Son choix du cuir et du bois était une manière de parler aux Marocains à travers ce qu’ils trouvent précieux. « À travers le cuir, je cherche un effet relief sur une surface lisse. J’essaie d’adapter mon travail à chaque type de cuir ».

Wafaa est passée du cuir, du tissu, du bois et des autres supports « traditionnels » à d’autres supports plus « modernes » à savoir les tablettes et les PC portables. Une calligraphie à la sauce technologique.

De la sacralité des versets à la sacralité de la poésie  

L’artiste met la lumière sur son « exploitation » de la calligraphie classique utilisée dans les versets et dans l’aspect religieux pour transcrire des poèmes de Mahmoud Darwich et des passages de chansons d’Oum Kalthoum. « J’ai essayé de changer le rapport que nous avons avec la calligraphie. Généralement nous n’osons pas changer nos habitudes et ce qui était instauré auparavant. J’essaie de vulgariser cet art et de l’intégrer dans des domaines où nous n’avons pas l’habitude de le voir », nous déclare Wafaa Zaoui.

La designer, une passionnée de Fairouz a lancé une collection de tote bags inspirée des albums de la chanteuse.
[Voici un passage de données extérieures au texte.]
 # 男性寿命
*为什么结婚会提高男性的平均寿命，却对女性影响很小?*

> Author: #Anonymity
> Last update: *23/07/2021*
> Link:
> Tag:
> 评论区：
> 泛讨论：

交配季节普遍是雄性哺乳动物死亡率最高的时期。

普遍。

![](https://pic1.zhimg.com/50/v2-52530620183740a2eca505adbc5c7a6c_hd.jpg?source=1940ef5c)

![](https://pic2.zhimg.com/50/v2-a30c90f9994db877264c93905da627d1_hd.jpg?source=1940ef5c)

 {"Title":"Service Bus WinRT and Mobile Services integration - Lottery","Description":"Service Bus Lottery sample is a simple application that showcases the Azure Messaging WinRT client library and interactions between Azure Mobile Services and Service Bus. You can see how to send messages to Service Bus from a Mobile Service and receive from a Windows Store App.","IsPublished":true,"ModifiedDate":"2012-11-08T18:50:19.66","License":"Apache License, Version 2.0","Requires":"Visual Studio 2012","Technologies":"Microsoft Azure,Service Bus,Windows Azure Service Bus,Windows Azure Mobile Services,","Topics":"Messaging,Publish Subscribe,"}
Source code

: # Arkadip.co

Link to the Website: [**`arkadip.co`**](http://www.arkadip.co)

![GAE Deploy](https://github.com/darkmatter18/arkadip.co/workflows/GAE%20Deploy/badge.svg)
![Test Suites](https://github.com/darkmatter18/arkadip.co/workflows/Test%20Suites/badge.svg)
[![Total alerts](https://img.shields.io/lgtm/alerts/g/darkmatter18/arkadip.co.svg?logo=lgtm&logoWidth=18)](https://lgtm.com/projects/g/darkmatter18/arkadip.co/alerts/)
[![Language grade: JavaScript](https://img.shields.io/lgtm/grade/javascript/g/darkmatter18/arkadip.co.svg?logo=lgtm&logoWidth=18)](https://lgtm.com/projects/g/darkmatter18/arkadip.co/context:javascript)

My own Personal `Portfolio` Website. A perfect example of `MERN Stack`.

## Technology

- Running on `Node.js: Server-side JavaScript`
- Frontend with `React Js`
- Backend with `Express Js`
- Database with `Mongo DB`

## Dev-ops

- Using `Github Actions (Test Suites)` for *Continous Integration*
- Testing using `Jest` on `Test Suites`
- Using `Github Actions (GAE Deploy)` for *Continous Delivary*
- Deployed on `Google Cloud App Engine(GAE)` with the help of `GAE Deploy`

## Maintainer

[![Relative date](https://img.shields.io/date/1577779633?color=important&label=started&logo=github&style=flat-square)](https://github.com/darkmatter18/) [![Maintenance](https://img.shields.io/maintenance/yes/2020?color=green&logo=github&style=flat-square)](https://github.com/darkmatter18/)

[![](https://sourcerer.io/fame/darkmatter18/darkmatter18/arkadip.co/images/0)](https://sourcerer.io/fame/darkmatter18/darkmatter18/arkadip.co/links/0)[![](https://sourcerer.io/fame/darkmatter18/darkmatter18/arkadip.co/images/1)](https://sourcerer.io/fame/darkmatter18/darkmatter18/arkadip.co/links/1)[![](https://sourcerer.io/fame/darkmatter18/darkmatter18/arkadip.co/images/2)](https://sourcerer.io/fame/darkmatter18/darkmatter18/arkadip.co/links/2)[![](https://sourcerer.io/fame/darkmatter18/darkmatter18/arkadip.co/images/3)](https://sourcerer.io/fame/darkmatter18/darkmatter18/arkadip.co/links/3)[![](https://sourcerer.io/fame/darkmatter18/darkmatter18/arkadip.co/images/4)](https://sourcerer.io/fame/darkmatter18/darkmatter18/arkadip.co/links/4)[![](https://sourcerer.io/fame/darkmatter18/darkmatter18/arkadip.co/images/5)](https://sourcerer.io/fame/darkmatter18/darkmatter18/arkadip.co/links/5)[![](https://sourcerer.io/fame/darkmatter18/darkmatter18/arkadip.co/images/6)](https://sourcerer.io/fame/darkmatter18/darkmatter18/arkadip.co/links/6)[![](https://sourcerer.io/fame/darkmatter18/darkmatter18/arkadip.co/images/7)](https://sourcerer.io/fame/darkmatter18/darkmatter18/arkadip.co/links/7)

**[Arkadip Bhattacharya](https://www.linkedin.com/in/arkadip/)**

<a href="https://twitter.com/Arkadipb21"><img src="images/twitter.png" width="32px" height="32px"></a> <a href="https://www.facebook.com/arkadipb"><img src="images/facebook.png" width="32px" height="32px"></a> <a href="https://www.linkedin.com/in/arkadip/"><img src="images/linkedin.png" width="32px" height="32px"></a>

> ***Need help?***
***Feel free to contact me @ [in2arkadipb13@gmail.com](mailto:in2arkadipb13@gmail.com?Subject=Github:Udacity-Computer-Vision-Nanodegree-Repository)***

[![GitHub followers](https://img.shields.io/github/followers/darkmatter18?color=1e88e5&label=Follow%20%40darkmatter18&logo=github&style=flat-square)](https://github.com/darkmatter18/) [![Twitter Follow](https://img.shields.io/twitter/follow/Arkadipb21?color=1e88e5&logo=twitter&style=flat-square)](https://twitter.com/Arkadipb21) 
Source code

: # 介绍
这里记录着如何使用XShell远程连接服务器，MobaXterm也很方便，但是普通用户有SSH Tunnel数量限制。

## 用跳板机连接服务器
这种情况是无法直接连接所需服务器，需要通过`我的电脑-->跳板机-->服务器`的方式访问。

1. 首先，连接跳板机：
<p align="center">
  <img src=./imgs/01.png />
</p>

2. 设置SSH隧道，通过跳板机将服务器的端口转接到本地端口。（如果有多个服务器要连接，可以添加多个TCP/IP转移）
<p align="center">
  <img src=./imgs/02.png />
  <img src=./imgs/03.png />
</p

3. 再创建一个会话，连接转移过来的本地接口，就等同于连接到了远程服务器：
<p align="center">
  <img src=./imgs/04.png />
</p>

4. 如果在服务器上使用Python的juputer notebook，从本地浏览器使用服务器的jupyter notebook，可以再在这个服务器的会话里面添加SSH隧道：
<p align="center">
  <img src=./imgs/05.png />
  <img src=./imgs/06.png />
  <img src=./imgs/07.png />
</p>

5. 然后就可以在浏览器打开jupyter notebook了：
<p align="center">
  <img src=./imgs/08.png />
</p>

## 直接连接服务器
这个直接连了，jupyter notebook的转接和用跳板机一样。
Son inspiration vient de ce qui l’entoure, ce qui la passionne, de ce qui la représente, de ses petits moments de joie et de méditation…
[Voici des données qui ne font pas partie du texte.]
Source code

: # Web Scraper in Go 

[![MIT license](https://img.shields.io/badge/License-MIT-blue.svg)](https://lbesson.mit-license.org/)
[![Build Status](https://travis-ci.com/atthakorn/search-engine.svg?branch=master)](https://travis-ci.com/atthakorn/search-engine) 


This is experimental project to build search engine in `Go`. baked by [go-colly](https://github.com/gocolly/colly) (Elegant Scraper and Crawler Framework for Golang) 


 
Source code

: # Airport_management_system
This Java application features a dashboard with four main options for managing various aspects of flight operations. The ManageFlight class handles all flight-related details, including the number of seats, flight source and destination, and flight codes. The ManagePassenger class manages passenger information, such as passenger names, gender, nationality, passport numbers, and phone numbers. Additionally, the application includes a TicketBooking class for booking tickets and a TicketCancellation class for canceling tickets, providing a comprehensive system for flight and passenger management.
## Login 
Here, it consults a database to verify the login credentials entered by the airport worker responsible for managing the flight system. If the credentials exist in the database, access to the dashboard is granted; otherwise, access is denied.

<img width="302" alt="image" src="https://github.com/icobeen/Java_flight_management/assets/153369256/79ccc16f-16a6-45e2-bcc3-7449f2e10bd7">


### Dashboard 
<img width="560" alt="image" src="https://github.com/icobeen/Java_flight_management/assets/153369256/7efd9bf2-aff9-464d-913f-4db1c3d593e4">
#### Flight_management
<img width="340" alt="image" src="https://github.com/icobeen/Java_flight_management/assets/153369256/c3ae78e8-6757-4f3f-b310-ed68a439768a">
Concrétiser des idées rêvées

La calligraphe est fascinée du fait qu’elle soit capable de concrétiser une idée dont quelqu’un a tant rêvé à travers son travail, « J’adore quand j’arrive à réaliser les idées des autres et à les aider à faire passer leur message à leur entourage », ajoute-t-elle.

Passionnée et pleine d’énergie la jeune femme montre que son esprit regorge d’inspiration, son regard montre qu’elle est dans son élément, dans son petit monde cerné de calligraphie, de poésie et d’art. Wafaa semble rester créative jusqu’à la pointe de son petit pinceau qui lui sert de tremplin pour se connecter avec le monde.